● **What the task requires**: Your answer is to be the count alone: the number of lines in the data below where "master" appears.

● **Collected data**:
....................
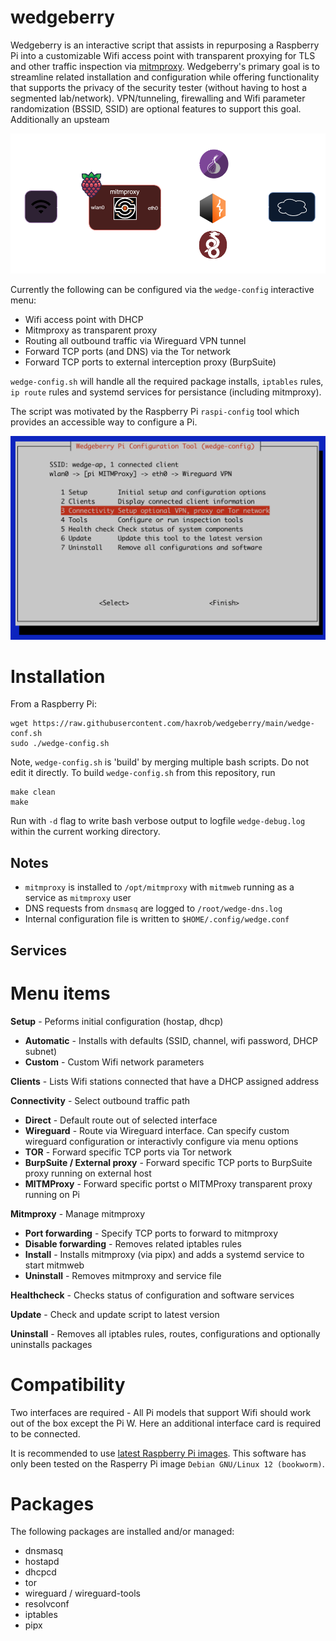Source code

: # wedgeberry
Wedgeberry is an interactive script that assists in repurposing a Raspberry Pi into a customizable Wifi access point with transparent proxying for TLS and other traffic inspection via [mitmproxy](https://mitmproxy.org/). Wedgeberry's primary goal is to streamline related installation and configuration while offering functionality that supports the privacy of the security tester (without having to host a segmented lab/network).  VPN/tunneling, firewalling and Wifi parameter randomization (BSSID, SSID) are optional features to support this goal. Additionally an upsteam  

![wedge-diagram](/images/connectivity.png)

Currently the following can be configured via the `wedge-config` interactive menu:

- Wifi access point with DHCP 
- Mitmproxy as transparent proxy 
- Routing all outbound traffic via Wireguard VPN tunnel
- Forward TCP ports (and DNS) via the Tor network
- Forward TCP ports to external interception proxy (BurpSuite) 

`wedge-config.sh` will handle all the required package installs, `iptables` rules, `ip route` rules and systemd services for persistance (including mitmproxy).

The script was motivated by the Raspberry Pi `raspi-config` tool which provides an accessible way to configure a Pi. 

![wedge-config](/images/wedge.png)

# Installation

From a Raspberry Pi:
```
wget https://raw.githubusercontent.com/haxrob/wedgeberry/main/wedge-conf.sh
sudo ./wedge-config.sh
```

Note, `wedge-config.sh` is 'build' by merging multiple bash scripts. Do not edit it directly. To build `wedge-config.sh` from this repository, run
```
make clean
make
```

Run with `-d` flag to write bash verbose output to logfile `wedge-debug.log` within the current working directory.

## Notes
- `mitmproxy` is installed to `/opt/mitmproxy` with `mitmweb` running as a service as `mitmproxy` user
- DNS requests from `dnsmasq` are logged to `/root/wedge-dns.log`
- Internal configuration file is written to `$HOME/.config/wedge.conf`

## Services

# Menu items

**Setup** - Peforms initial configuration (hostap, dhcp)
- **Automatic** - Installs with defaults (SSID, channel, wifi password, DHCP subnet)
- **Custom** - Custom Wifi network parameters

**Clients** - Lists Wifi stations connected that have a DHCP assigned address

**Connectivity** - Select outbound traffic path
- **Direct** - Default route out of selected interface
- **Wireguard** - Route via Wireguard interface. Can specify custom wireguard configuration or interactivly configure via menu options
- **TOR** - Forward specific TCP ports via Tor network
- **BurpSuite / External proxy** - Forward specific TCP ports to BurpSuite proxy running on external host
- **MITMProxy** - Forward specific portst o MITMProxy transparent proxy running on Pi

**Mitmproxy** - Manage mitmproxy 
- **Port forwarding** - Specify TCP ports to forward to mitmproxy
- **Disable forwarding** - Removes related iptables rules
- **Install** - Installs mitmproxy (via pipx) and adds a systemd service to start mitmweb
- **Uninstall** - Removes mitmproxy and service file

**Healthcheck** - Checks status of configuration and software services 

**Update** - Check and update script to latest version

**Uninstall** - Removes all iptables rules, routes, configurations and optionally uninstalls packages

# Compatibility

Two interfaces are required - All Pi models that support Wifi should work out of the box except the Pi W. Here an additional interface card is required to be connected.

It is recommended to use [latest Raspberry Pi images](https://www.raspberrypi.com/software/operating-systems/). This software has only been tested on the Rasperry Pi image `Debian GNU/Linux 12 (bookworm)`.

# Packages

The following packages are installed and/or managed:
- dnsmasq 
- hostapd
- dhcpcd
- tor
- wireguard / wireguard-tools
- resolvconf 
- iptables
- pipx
....................
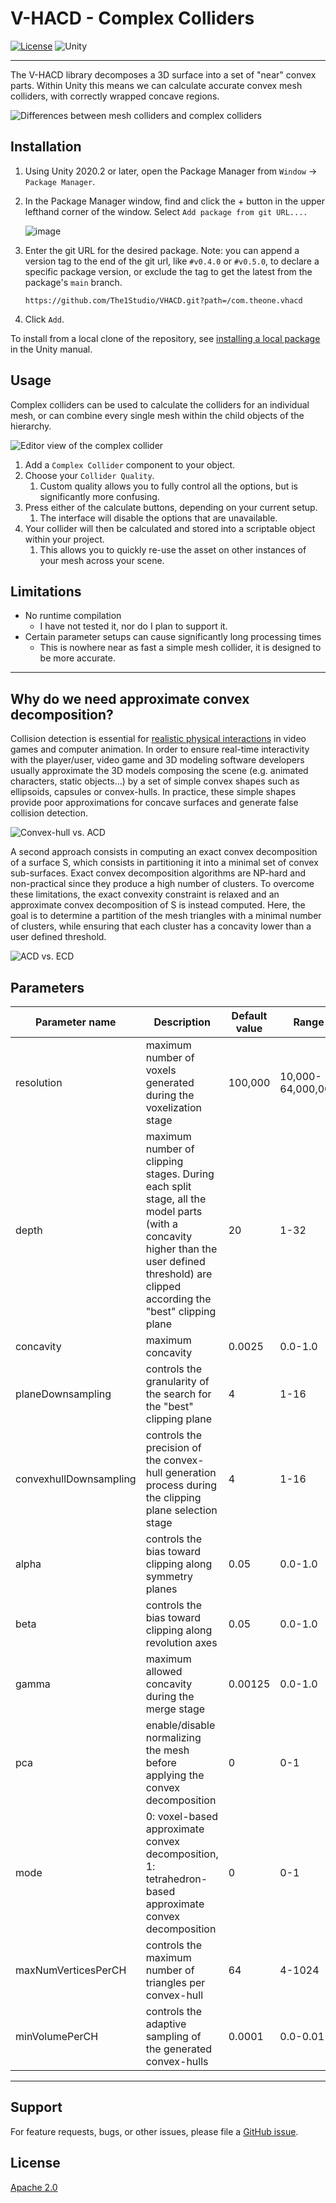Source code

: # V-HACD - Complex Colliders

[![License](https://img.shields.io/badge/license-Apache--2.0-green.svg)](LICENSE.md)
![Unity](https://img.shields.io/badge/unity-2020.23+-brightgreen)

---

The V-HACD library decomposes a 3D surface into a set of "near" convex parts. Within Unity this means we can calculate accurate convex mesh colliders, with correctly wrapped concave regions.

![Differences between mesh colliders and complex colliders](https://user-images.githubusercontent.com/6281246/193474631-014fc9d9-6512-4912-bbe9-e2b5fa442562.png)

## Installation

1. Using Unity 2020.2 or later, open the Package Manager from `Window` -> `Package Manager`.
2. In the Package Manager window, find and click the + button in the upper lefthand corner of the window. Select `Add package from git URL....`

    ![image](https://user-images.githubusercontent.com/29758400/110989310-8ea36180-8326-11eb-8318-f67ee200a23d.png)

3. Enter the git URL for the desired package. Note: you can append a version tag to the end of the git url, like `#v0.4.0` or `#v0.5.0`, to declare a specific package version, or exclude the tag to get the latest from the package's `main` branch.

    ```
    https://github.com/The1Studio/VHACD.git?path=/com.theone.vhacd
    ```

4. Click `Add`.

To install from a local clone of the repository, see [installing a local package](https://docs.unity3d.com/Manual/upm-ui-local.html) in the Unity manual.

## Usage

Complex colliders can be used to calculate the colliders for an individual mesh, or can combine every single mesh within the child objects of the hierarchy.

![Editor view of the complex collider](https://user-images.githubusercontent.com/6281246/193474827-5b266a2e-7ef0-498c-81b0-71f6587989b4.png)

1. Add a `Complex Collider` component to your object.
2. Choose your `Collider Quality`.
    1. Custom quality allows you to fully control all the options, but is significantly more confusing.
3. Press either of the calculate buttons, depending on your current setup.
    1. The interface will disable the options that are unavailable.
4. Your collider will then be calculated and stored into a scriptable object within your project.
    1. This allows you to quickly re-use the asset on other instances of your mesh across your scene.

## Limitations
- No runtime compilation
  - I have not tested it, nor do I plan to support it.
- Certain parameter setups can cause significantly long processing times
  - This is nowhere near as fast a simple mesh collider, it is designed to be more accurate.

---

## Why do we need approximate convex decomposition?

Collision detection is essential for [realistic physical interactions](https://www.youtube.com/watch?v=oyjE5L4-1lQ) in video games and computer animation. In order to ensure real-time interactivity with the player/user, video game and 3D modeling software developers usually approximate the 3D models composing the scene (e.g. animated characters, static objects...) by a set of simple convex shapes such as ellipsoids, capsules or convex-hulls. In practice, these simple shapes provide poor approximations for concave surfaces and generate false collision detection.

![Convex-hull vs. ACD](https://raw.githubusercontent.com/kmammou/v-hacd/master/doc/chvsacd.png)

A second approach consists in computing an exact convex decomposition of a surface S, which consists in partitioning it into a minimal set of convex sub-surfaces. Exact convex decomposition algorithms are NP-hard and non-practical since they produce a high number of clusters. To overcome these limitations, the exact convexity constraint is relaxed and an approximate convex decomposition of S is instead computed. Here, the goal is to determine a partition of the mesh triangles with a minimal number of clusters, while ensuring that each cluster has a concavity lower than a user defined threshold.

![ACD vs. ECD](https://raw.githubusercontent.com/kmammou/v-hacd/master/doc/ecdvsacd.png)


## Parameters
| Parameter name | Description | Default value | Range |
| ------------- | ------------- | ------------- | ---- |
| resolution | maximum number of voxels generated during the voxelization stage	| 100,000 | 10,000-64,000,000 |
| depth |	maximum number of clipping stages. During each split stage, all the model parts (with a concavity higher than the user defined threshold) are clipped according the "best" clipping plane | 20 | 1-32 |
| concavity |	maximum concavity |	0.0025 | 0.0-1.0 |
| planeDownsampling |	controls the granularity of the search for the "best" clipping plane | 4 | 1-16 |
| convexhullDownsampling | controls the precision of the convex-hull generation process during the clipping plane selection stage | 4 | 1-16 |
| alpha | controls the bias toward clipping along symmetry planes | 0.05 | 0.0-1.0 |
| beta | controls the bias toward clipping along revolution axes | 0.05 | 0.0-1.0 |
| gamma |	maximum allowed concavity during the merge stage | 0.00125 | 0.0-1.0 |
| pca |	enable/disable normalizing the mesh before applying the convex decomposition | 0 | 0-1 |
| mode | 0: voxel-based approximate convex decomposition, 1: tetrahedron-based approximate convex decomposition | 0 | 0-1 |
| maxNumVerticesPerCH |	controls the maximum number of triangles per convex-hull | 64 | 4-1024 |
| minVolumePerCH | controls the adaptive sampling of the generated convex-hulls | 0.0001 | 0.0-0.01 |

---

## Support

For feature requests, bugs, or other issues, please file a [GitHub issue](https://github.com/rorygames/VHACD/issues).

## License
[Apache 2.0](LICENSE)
....................
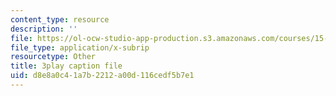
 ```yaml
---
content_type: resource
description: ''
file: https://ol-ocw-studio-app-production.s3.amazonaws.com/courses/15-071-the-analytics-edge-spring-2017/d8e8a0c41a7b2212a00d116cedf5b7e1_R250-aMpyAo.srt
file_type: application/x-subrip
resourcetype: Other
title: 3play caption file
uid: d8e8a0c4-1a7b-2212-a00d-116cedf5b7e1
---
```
....................
● **Reply to the task**: 2